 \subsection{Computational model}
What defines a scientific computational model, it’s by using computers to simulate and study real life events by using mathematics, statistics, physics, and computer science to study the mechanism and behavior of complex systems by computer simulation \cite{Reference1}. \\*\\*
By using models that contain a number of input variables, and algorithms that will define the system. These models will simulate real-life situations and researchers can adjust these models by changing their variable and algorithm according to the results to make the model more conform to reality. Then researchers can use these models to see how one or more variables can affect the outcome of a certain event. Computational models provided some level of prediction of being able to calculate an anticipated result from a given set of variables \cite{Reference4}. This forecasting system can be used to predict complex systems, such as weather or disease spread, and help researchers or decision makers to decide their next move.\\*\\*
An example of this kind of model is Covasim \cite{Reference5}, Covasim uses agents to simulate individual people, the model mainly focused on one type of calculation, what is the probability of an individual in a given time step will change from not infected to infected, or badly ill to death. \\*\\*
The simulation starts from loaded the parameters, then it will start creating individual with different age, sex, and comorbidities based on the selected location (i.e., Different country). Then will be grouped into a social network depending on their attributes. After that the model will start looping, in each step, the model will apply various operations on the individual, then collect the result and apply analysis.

════════

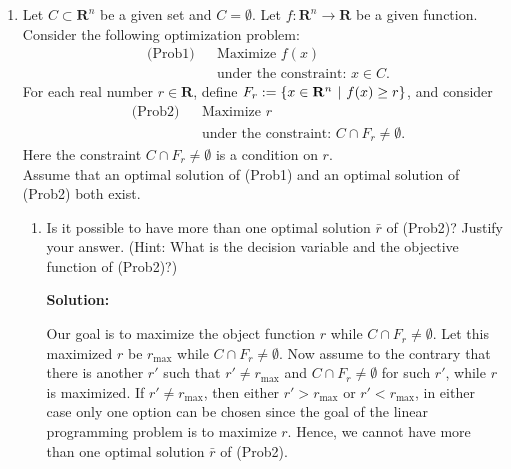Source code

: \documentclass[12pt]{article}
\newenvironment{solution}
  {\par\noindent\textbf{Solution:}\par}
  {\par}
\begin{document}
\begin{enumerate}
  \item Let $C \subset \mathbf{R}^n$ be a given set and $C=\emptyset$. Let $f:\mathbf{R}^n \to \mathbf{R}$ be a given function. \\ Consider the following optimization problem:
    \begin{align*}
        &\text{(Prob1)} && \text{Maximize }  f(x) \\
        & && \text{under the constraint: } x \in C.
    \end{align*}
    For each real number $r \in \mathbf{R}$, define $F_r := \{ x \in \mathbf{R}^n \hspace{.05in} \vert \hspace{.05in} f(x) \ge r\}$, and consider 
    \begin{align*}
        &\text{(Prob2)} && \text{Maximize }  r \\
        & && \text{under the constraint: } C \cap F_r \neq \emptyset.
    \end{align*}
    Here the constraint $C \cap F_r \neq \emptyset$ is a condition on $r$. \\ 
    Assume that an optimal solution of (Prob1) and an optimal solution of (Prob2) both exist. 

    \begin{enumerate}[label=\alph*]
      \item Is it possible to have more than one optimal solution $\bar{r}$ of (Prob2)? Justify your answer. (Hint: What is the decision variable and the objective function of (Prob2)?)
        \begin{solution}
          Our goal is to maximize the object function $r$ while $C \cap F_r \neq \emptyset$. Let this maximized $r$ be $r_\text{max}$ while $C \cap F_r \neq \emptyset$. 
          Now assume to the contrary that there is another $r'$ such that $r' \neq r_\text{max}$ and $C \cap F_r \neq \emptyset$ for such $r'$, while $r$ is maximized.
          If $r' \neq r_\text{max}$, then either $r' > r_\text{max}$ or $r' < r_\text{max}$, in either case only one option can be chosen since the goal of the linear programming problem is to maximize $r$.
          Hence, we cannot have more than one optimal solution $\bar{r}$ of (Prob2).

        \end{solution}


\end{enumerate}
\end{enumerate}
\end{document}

════════

_Exercise_
Starting with the line above that holds "An example of" and stopping with the line that holds "The simulation starts", reproduce each line exactly, omitting all other lines.

_Problem solution_
An example of this kind of model is Covasim \cite{Reference5}, Covasim uses agents to simulate individual people, the model mainly focused on one type of calculation, what is the probability of an individual in a given time step will change from not infected to infected, or badly ill to death. \\*\\*
The simulation starts from loaded the parameters, then it will start creating individual with different age, sex, and comorbidities based on the selected location (i.e., Different country). Then will be grouped into a social network depending on their attributes. After that the model will start looping, in each step, the model will apply various operations on the individual, then collect the result and apply analysis.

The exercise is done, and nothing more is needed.